Abstract:Despite the impressive capabilities of Large Language Models (LLMs) in general medical domains, questions remain about their performance in diagnosing rare diseases. To answer this question, we aim to assess the diagnostic performance of LLMs in rare diseases, and explore methods to enhance their effectiveness in this area. In this work, we introduce a rare disease question-answering (ReDis-QA) dataset to evaluate the performance of LLMs in diagnosing rare diseases. Specifically, we collected 1360 high-quality question-answer pairs within the ReDis-QA dataset, covering 205 rare diseases. Additionally, we annotated meta-data for each question, facilitating the extraction of subsets specific to any given disease and its property.

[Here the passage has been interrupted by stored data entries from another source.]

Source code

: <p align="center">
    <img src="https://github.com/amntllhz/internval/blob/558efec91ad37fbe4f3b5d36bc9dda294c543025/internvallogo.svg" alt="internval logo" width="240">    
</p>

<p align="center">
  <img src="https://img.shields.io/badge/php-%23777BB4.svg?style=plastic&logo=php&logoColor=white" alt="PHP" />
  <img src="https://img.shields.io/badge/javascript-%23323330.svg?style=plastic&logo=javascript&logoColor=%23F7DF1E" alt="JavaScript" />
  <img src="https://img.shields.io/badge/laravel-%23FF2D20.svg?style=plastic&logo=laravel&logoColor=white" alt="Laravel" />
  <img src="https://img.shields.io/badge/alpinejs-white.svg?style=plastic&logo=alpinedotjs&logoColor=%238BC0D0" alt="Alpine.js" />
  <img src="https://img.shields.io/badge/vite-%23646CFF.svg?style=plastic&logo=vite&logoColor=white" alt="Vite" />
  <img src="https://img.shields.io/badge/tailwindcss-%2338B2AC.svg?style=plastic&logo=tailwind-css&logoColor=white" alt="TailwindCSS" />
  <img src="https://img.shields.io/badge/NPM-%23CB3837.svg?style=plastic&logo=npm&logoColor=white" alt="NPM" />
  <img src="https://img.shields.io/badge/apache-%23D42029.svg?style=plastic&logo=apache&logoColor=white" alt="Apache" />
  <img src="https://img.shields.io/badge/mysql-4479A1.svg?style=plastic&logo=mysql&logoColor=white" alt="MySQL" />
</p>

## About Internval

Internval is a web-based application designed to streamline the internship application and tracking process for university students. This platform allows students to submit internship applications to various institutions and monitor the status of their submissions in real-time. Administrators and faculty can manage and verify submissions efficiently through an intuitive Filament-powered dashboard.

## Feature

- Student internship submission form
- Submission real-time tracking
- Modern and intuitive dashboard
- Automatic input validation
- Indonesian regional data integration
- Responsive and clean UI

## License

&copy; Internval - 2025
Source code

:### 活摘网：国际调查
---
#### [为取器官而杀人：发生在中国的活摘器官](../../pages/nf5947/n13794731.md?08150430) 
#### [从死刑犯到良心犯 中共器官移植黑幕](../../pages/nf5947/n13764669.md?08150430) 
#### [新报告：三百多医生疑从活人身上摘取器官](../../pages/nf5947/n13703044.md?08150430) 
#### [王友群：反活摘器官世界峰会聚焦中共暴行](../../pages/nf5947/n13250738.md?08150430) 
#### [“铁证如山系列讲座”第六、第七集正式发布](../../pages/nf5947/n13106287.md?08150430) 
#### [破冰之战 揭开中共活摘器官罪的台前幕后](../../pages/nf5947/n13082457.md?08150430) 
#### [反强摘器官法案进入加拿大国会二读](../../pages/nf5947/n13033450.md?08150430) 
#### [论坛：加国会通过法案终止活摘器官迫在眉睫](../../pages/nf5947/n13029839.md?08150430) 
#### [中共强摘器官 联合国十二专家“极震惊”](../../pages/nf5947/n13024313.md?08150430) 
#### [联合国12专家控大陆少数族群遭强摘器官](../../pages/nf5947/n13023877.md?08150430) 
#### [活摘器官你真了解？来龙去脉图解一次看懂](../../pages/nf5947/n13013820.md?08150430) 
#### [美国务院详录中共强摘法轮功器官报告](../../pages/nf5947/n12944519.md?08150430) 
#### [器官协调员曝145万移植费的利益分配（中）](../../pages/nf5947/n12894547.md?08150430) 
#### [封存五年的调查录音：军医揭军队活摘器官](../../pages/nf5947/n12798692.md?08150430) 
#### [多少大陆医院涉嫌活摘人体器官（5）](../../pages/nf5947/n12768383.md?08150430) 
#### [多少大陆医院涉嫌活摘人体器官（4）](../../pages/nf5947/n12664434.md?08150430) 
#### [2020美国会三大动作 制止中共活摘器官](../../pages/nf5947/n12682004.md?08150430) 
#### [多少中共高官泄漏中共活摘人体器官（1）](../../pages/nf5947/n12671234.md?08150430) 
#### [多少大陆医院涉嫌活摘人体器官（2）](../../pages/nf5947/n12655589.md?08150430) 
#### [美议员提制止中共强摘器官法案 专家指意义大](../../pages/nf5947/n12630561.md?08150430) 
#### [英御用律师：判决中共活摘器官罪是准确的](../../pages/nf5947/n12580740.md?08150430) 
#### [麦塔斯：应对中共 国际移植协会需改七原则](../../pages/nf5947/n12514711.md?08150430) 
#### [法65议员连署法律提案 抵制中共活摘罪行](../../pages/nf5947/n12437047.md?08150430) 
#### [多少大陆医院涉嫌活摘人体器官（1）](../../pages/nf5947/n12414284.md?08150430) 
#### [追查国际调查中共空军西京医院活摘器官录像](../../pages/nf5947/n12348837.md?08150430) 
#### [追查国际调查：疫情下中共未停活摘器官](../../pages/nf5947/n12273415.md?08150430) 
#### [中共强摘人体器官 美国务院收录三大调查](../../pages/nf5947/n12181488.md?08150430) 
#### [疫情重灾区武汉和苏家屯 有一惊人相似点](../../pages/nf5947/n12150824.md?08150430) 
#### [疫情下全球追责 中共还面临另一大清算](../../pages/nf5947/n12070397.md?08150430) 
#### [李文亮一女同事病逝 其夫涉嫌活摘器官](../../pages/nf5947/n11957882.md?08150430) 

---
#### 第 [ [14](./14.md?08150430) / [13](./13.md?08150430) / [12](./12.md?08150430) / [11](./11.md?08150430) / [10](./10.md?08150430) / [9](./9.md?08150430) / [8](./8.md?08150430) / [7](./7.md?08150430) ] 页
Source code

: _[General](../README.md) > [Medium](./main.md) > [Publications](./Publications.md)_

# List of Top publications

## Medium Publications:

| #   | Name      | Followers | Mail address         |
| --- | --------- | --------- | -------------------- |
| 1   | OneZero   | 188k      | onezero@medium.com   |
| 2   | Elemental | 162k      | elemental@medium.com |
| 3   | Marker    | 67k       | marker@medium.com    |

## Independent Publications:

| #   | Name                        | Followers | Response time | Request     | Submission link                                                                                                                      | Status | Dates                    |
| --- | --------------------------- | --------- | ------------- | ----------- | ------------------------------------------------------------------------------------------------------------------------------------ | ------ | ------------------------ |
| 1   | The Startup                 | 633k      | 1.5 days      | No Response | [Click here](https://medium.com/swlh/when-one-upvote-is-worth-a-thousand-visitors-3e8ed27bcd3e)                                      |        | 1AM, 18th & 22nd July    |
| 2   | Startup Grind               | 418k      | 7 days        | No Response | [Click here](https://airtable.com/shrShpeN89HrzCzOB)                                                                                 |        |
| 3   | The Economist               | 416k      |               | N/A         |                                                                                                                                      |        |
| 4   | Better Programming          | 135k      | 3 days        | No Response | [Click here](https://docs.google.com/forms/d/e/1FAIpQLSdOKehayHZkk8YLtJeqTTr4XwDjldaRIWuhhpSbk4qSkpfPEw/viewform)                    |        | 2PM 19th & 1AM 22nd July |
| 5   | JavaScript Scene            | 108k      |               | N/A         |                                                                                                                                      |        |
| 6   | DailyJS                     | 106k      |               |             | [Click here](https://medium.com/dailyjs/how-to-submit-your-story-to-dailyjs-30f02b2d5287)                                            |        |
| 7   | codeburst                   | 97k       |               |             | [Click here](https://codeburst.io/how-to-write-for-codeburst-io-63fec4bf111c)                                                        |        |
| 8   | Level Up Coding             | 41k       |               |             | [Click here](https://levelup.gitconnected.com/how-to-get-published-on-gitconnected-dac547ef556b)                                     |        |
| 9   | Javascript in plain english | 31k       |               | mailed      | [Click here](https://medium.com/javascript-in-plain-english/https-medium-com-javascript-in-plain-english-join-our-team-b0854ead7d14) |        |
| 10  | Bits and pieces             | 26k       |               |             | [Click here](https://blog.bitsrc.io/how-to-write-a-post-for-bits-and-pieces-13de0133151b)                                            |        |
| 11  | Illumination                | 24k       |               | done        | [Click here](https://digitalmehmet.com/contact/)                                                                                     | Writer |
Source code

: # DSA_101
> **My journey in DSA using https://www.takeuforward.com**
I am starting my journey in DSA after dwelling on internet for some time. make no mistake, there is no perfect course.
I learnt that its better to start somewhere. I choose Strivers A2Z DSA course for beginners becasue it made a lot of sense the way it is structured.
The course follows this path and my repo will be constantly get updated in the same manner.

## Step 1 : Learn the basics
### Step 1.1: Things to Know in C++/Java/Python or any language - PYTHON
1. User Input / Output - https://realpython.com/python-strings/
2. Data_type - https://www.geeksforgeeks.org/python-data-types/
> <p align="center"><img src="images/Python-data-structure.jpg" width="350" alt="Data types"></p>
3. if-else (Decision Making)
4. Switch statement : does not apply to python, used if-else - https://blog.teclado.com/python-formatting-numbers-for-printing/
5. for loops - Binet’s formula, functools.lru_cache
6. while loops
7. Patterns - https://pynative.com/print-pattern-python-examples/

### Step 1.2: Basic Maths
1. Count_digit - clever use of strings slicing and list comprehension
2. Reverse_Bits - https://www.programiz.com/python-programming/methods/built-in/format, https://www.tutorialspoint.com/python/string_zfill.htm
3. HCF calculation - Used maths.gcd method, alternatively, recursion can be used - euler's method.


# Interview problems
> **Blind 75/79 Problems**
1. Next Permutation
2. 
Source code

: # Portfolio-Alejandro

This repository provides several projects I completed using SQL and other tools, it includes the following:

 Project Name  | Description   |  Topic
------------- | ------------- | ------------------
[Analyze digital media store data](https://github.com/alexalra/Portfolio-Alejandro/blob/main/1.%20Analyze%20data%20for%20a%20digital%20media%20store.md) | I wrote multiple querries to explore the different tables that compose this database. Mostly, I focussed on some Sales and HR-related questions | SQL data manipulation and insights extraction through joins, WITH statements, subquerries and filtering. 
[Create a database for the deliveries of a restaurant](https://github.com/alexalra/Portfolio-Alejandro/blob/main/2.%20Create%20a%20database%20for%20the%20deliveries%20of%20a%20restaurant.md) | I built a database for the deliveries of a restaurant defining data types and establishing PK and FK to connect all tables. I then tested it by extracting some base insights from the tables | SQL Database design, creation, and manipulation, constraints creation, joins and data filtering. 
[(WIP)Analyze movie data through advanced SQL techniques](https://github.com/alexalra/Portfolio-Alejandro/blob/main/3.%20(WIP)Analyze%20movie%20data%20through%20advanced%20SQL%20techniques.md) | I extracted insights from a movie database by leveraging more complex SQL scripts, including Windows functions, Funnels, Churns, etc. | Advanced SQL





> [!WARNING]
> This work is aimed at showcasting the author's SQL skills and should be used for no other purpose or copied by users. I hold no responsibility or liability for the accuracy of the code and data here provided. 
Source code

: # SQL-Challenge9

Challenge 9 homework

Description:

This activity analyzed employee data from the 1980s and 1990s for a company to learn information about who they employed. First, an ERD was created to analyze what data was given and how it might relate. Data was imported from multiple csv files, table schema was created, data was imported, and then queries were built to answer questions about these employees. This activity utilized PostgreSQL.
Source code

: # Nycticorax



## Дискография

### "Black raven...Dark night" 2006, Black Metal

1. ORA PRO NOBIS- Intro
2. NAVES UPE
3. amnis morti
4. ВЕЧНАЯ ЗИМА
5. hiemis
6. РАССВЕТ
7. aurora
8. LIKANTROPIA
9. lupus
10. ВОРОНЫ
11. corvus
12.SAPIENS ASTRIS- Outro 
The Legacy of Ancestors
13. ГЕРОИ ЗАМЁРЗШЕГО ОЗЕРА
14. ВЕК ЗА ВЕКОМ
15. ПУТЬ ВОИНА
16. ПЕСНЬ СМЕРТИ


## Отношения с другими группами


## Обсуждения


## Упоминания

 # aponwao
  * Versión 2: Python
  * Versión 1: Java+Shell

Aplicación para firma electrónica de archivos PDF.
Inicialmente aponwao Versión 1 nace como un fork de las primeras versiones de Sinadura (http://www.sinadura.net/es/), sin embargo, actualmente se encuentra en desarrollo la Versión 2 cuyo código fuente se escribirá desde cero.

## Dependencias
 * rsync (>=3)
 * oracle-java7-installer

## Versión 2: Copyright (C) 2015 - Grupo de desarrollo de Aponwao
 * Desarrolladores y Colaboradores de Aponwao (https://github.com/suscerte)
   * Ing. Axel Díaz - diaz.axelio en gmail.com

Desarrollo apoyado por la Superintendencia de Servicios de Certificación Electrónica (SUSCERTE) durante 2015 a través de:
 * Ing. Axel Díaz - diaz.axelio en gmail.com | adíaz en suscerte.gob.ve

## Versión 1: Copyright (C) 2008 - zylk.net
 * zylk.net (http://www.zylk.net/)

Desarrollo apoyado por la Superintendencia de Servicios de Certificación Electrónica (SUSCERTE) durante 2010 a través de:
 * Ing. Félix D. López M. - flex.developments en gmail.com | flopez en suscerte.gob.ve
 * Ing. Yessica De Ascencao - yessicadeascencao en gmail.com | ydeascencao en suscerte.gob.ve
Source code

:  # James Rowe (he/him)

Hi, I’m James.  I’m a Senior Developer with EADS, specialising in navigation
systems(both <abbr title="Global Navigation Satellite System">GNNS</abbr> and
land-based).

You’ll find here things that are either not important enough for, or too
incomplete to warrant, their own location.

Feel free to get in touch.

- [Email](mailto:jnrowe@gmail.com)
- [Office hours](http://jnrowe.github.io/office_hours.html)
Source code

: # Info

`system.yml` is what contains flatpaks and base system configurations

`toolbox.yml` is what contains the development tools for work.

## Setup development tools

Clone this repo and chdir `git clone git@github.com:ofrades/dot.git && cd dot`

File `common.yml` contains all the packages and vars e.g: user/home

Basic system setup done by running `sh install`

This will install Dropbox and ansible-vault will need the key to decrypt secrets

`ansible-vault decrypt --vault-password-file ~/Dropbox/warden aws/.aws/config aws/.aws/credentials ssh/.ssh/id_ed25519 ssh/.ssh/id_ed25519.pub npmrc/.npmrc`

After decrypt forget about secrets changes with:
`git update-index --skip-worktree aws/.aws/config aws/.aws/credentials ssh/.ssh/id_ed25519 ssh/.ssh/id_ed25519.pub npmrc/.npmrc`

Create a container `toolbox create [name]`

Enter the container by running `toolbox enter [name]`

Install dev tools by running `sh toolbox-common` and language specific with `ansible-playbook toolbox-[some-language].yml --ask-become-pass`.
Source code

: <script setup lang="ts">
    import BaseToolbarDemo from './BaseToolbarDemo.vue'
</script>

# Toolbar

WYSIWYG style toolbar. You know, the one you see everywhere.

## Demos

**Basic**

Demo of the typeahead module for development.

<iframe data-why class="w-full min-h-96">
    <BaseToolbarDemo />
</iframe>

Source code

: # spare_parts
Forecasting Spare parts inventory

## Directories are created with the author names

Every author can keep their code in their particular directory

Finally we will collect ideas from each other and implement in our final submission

Based on the ReDis-QA dataset, we benchmarked several open-source LLMs, revealing that diagnosing rare diseases remains a significant challenge for these models. To facilitate retrieval augmentation generation for rare disease diagnosis, we collect the first rare diseases corpus (ReCOP), sourced from the National Organization for Rare Disorders (NORD) database. Specifically, we split the report of each rare disease into multiple chunks, each representing a different property of the disease, including their overview, symptoms, causes, effects, related disorders, diagnosis, and standard therapies. This structure ensures that the information within each chunk aligns consistently with a question. Experiment results demonstrate that ReCOP can effectively improve the accuracy of LLMs on the ReDis-QA dataset by an average of 8%. Moreover, it significantly guides LLMs to generate trustworthy answers and explanations that can be traced back to existing literature.

What problem does this paper attempt to address?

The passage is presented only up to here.